*** Data Section Begins ***

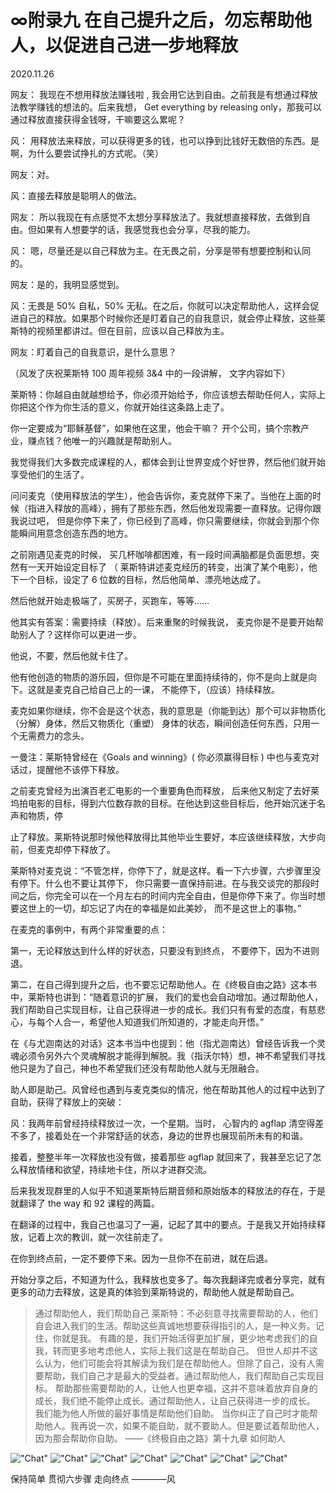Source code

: # ∞附录九 在自己提升之后，勿忘帮助他人，以促进自己进一步地释放
2020.11.26

网友： 我现在不想用释放法赚钱啦 , 我会用它达到自由。之前我是有想通过释放法教学赚钱的想法的。后来我想， Get everything by releasing only，那我可以通过释放直接获得金钱呀，干嘛要这么累呢？

风： 用释放法来释放，可以获得更多的钱，也可以挣到比钱好无数倍的东西。是啊，为什么要尝试挣扎的方式呢。（笑）

网友：对。

风：直接去释放是聪明人的做法。

网友： 所以我现在有点感觉不太想分享释放法了。我就想直接释放，去做到自由。但如果有人想要学的话，我感觉我也会分享，尽我的能力。

风： 嗯，尽量还是以自己释放为主。在无畏之前，分享是带有想要控制和认同的。

网友：是的，我明显感觉到。
 


风：无畏是 50% 自私，50% 无私。在之后，你就可以决定帮助他人，这样会促进自己的释放。如果那个时候你还是盯着自己的自我意识，就会停止释放，这些莱斯特的视频里都讲过。但在目前，应该以自己释放为主。

网友：盯着自己的自我意识，是什么意思？

（风发了庆祝莱斯特 100 周年视频 3&4 中的一段讲解， 文字内容如下）

莱斯特：你越自由就越想给予，你必须开始给予，你应该想去帮助任何人，实际上你把这个作为你生活的意义，你就开始往这条路上走了。

你一定要成为“耶稣基督”，如果他在这里，他会干嘛？ 开个公司，搞个宗教产业，赚点钱？他唯一的兴趣就是帮助别人。

我觉得我们大多数完成课程的人，都体会到让世界变成个好世界，然后他们就开始享受他们的生活了。

问问麦克（使用释放法的学生），他会告诉你，麦克就停下来了。当他在上面的时候（指进入释放的高峰），拥有了那些东西，然后他发现需要一直释放。记得你跟我说过吧， 但是你停下来了，你已经到了高峰，你只需要继续，你就会到那个你能瞬间用意念创造东西的地方。
 


之前刚遇见麦克的时候， 买几杯咖啡都困难，有一段时间满脑都是负面思想，突然有一天开始设定目标了
（ 莱斯特讲述麦克经历的转变，出演了某个电影），他下一个目标，设定了 6 位数的目标，然后他简单、漂亮地达成了。

然后他就开始走极端了，买房子，买跑车，等等……

他其实有答案：需要持续（释放）。后来重聚的时候我说， 麦克你是不是要开始帮助别人了？这样你可以更进一步。

他说，不要，然后他就卡住了。

他有他创造的物质的游乐园，但你是不可能在里面持续待的，你不是向上就是向下。这就是麦克自己给自己上的一课， 不能停下，（应该）持续释放。

麦克如果你继续，你不会是这个状态，我的意思是（你能到达）那个可以非物质化（分解）身体，然后又物质化（重塑） 身体的状态，瞬间创造任何东西，只用一个无需费力的念头。

一曼注：莱斯特曾经在《Goals and winning》( 你必须赢得目标 ) 中也与麦克对话过，提醒他不该停下释放。

之前麦克曾经为出演百老汇电影的一个重要角色而释放， 后来他又制定了去好莱坞拍电影的目标，得到六位数存款的目标。在他达到这些目标后，他开始沉迷于名声和物质，停
 


止了释放。莱斯特说那时候他释放得比其他毕业生要好，本应该继续释放，大步向前，但麦克却停下释放了。

莱斯特对麦克说：“不管怎样，你停下了，就是这样。看一下六步骤，六步骤里没有停下。什么也不要让其停下， 你只需要一直保持前进。在与我交谈完的那段时间之后，你完全可以在一个月左右的时间内完全自由，但是你停下来了。你当时想要这世上的一切，却忘记了内在的幸福是如此美妙， 而不是这世上的事物。”

在麦克的事例中，有两个非常重要的点：

第一，无论释放达到什么样的好状态，只要没有到终点， 不要停下，因为不进则退。

第二，在自己得到提升之后，也不要忘记帮助他人。在《终极自由之路》这本书中，莱斯特也讲到：“随着意识的扩展， 我们的爱也会自动增加。通过帮助他人，我们帮助自己实现目标，让自己获得进一步的成长。我们只有有爱的态度，有慈悲心，与每个人合一，希望他人知道我们所知道的，才能走向开悟。”

在《与尤迦南达的对话》这本书当中也提到：他（指尤迦南达）曾经告诉我一个灵魂必须令另外六个灵魂解脱才能得到解脱。我（指沃尔特）想，神不希望我们寻找他只是为了自己，神也不希望我们还没有帮助他人就与无限融合。
 


助人即是助己。风曾经也遇到与麦克类似的情况，他在帮助其他人的过程中达到了自助，获得了释放上的突破：

风：我两年前曾经持续释放过一次，一个星期。当时， 心智内的 agflap 清空得差不多了，接着处在一个非常舒适的状态，身边的世界也展现前所未有的和谐。

接着，整整半年一次释放也没有做，接着那些 agflap 就回来了，我甚至忘记了怎么释放情绪和欲望，持续地卡住，所以才进群交流。

后来我发现群里的人似乎不知道莱斯特后期音频和原始版本的释放法的存在，于是就翻译了 the way 和 92 课程的两篇。

在翻译的过程中，我自己也温习了一遍，记起了其中的要点。于是我又开始持续释放，记着上次的教训，就一次往前走了。

在你到终点前，一定不要停下来。因为一旦你不在前进，就在后退。

开始分享之后，不知道为什么，我释放也变多了。每次我翻译完或者分享完，就有更多的动力去释放，这是真的体验到莱斯特说的，帮助他人就是帮助自己。
 


>通过帮助他人，我们帮助自己
莱斯特：不必刻意寻找需要帮助的人，他们自会进入我们的生活。帮助这些真诚地想要获得指引的人，是一种义务。记住，你就是我。
有趣的是，我们开始活得更加扩展，更少地考虑我们的自我，转而更多地考虑他人，实际上我们这是在帮助自己。
但世人却并不这么认为，他们可能会将其解读为我们是在帮助他人。但除了自己，没有人需要帮助，我们自己才是最大的受益者。通过帮助他人，我们帮助自己实现目标。
帮助那些需要帮助的人，让他人也更幸福，这并不意味着放弃自身的成长，我们绝不能停止成长。通过帮助他人，让自己获得进一步的成长。
我们能为他人所做的最好事情是帮助他们自助。
当你纠正了自己时才能帮助他人。我再说一次，如果不能自助，就不要助人。但是要试着帮助他人，因为那会帮助你自助。
——《终极自由之路》第十九章 如何助人
 
!["Chat"](pictures/2022-05-03-15-08-11.png)
!["Chat"](pictures/2022-05-03-15-08-19.png)
!["Chat"](pictures/2022-05-03-15-08-27.png)
!["Chat"](pictures/2022-05-03-15-08-34.png)
!["Chat"](pictures/2022-05-03-15-08-39.png)
!["Chat"](pictures/2022-05-03-15-08-44.png)
!["Chat"](pictures/2022-05-03-15-08-50.png)
 


 
 


 
 


 
 


保持简单	贯彻六步骤  走向终点 ————风
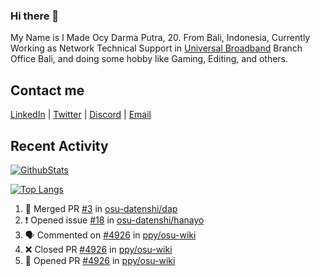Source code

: ### Hi there 👋

My Name is I Made Ocy Darma Putra, 20. From Bali, Indonesia, Currently Working as Network Technical Support in [Universal Broadband](https://universal.net.id) Branch Office Bali, and doing some hobby like Gaming, Editing, and others.

## Contact me

[LinkedIn](https://linkedin.com/in/troke) | [Twitter](https://twitter.com/darma_ochi) | [Discord](https://link.troke.id/discord) | <a href="mailto:ochi@troke.id">Email</a> 

## Recent Activity

[![GithubStats](https://github-readme-stats.vercel.app/api?username=troke12&show_icons=true)](https://github.com/troke12)

[![Top Langs](https://github-readme-stats.vercel.app/api/top-langs/?username=troke12&layout=compact)](https://github.com/anuraghazra/github-readme-stats)

<!--START_SECTION:activity-->
1. 🎉 Merged PR [#3](https://github.com/osu-datenshi/dap/pull/3) in [osu-datenshi/dap](https://github.com/osu-datenshi/dap)
2. ❗️ Opened issue [#18](https://github.com/osu-datenshi/hanayo/issues/18) in [osu-datenshi/hanayo](https://github.com/osu-datenshi/hanayo)
3. 🗣 Commented on [#4926](https://github.com/ppy/osu-wiki/issues/4926) in [ppy/osu-wiki](https://github.com/ppy/osu-wiki)
4. ❌ Closed PR [#4926](https://github.com/ppy/osu-wiki/pull/4926) in [ppy/osu-wiki](https://github.com/ppy/osu-wiki)
5. 💪 Opened PR [#4926](https://github.com/ppy/osu-wiki/pull/4926) in [ppy/osu-wiki](https://github.com/ppy/osu-wiki)
<!--END_SECTION:activity-->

*** Data Section Ends ***

Copy out each line of the data where the string "pictures" appears.

- _Answer section_:
!["Chat"](pictures/2022-05-03-15-08-11.png)
!["Chat"](pictures/2022-05-03-15-08-19.png)
!["Chat"](pictures/2022-05-03-15-08-27.png)
!["Chat"](pictures/2022-05-03-15-08-34.png)
!["Chat"](pictures/2022-05-03-15-08-39.png)
!["Chat"](pictures/2022-05-03-15-08-44.png)
!["Chat"](pictures/2022-05-03-15-08-50.png)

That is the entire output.